Presentation: is usually during childhood.
Signs:
- Follicular reaction associated with diffuse papillary reaction but under age
of 2 years, the papillary reaction is predominant.
- Chronic conjunctival inflammation causes conjunctival scarring that
involves the entire conjunctiva but most prominent on the upper tarsus.
- Progressive conjunctival scarring: if it is severe lead to:
* Destruction of lids.
* Trichiasis: Misdirection of eyelashes towards the cornea causing
rubbing of cornea, it is either true trichiasis (due to affection of hair
follicles) or pseudo (due to entropion of lid margin).
* Entropion: the inward turning of the eyelid.
* Dry eyes, due to destruction of goblet cells and lacrimal ducts.
- End-stage trachoma:
* Corneal ulceration (due to dry eye and trichiasis, superficial cornel
ulcers usually heal by regeneration so the cornea remains transparent,
while deep ulcers do not regenerate but heal by fibroblasts to fibrous
tissue leading to opacification)and opacification, which lead to
diminished visual acuity or blindness.
World Health Organization (WHO) grading:
TF: Trachoma follicles (5 or more follicles in the superior tarsal conjunctiva).

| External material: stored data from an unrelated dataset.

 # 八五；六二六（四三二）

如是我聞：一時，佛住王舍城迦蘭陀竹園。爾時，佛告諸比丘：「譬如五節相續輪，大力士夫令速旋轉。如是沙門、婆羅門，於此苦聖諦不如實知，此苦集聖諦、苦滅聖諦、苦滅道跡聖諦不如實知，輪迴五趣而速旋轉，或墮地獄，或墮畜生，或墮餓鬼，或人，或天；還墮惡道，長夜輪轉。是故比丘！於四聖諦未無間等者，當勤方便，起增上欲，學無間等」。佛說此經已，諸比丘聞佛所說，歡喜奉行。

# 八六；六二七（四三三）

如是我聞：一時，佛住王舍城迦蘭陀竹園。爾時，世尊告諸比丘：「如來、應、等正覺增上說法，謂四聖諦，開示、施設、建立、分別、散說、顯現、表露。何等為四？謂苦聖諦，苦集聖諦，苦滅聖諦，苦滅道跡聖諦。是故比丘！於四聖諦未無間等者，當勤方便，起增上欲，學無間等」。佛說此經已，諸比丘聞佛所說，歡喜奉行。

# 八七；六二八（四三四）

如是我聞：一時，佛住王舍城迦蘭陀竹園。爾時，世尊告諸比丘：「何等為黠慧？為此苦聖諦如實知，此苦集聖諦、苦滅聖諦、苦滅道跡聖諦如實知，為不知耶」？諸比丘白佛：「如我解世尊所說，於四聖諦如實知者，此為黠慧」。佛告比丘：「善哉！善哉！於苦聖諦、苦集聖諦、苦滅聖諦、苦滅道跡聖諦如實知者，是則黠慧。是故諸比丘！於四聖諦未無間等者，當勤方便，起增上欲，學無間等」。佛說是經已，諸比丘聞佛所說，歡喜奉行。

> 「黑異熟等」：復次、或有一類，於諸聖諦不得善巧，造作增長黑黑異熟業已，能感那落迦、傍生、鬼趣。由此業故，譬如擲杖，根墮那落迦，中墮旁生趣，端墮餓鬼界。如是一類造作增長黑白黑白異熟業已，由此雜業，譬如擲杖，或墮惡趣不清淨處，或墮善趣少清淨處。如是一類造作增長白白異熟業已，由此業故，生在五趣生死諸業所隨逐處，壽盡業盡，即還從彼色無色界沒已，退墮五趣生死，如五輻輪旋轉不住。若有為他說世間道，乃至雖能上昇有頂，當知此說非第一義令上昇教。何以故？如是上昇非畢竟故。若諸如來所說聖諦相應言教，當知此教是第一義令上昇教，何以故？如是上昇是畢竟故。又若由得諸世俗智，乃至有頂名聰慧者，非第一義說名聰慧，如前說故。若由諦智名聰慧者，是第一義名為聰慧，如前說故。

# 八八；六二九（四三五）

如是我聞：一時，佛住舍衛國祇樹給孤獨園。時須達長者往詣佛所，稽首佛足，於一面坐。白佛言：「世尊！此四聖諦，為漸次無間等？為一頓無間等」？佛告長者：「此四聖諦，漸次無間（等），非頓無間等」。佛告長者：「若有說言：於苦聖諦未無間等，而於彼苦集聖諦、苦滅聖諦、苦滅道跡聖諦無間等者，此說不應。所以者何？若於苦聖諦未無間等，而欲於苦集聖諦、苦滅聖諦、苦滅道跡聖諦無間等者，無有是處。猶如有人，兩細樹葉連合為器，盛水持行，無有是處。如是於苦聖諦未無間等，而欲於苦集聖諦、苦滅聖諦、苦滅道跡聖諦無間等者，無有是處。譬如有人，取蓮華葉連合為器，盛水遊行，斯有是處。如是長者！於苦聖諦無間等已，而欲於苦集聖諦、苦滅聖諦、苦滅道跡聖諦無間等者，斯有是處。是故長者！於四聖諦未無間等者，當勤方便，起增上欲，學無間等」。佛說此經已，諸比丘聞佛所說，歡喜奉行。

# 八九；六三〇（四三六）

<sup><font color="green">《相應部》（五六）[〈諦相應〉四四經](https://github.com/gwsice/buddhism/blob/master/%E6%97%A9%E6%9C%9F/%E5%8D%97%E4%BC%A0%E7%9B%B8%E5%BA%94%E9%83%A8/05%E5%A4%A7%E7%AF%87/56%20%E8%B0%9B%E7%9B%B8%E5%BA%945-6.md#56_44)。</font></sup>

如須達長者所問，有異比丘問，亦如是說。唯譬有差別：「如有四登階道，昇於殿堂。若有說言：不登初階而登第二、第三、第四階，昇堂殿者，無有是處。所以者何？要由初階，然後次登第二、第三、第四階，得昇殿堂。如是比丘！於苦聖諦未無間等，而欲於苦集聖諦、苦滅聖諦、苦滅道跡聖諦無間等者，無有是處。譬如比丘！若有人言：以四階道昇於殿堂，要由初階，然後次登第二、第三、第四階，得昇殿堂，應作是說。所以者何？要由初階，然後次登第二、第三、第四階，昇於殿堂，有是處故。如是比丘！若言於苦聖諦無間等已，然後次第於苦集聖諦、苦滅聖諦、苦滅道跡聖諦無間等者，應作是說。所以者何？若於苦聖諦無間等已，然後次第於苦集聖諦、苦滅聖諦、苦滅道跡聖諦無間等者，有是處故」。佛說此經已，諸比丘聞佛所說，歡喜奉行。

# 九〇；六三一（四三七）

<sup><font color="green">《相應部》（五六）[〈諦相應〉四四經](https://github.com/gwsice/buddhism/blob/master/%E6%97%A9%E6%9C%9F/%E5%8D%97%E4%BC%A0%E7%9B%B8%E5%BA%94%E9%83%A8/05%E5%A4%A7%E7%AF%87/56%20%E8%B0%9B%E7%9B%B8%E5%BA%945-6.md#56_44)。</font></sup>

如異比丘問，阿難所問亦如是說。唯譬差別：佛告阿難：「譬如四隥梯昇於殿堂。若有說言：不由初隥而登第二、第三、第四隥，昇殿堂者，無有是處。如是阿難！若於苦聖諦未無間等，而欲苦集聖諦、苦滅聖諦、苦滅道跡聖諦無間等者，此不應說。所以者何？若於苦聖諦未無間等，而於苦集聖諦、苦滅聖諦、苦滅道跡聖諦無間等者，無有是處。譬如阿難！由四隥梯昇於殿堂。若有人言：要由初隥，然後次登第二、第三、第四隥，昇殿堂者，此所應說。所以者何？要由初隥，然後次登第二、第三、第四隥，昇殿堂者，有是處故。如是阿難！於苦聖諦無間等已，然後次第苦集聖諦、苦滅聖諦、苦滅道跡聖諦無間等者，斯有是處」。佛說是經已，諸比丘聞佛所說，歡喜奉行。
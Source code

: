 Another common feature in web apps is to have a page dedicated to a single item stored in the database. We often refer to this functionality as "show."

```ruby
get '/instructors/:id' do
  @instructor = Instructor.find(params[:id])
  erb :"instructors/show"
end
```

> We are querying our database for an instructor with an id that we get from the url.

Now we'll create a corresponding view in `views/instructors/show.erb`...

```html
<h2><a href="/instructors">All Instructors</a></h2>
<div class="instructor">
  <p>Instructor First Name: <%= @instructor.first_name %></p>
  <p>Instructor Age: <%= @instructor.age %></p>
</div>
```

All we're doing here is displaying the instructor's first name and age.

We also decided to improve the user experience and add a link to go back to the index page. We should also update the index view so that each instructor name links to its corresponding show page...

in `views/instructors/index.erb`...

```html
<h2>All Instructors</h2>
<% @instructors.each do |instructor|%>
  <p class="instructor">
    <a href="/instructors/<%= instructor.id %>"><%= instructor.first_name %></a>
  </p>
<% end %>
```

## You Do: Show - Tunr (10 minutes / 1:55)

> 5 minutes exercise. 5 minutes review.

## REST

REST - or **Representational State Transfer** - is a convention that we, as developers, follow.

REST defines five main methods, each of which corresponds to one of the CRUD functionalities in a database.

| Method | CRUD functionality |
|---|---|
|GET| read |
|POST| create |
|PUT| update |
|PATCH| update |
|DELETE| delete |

TI: Trachomatous intense inflammation diffusely involving the tarsal
conjunctiva.
TS: Trachomatous conjunctival scarring.
TT: Trachomatous trichiasis touching the cornea.
CO: Corneal opacity.
Treatment of trachoma:
-indicated for stages I & II (TF & TI), as there is no benefit from treating
stages III, IV &V as there is no active organism (and even the medications
used or applied may cause scarring).
- Preventive measures: strict personal hygiene, especially washing the face
of young children .
- Single dose of Azithromycin plus systemic erythromycin.